Washington State Office of Attorney General

01/13/2026 | Press release | Distributed by Public on 01/13/2026 21:09

Washington seeks rehearing of illegal, inscrutable DOE order on TransAlta coal power

FOR IMMEDIATE RELEASE:
Jan 13 2026

Washington State Attorney General Nick Brown has filed a request for rehearing over the Department of Energy's (DOE) illegal, clumsy emergency order forcing a decommissioned coal power plant back into production despite not having the staff, buyers or coal for such work.

"No presidential administration has abused its emergency powers more than this one, and we see it here as they try to force coal power into the homes of consumers who have moved on," Brown said. "We will take every step necessary to undo this unwanted and unworkable order."

"The Trump Administration is once again ignoring both the law and the facts," Gov. Bob Ferguson said. "The Department of Energy needs to reverse course on this harmful and misinformed order."

The TransAlta power plant in Centralia had all but ceased coal power generation by December 2025 as part of a deal approved by the state Legislature in 2011. That same month, TransAlta announced plans to partner with Puget Sound Energy to convert its last coal power station to a more reliable and efficient energy source to help meet peak power demands.

Under the 2019 Clean Energy Transformation Act, state law also forbids Washington utilities from providing coal power to customers by the end of 2025.

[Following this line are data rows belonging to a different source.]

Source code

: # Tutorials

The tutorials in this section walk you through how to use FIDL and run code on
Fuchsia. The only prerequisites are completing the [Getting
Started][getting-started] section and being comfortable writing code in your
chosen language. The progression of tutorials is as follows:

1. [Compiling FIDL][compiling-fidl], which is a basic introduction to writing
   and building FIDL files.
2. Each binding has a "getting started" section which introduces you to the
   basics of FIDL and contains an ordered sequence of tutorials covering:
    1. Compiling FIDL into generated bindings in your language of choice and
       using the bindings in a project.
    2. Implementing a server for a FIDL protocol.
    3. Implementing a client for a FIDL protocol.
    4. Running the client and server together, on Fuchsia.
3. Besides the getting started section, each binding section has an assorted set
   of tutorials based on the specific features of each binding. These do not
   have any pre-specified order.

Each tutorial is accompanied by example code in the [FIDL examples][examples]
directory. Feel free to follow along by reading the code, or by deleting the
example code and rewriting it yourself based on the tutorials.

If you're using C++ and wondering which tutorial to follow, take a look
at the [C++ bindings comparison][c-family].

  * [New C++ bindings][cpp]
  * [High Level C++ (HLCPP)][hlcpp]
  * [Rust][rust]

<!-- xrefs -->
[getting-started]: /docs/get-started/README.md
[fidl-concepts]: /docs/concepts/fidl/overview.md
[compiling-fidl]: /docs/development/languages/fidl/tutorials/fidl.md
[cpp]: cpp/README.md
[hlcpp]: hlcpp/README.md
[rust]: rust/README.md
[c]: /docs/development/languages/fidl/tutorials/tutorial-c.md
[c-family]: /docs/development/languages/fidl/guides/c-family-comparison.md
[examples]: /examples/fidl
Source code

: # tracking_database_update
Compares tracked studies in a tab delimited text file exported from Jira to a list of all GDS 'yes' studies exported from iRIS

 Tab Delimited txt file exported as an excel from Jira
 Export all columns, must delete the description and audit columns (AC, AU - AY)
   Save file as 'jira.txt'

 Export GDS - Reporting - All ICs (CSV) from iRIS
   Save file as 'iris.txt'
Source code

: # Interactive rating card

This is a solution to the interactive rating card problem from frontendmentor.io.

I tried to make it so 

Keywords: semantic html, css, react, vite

DOE's order last month to keep the plant's last coal-fired power station open in case of an unlikely and hypothetical emergency has thrown chaos and confusion into those plans. Rather than help Washington's power grid, the move would likely drive up energy costs - which are already rising nationally under the Trump administration - and expose Washington communities to more pollution. Coal power is significantly more expensive and twice as polluting as natural gas.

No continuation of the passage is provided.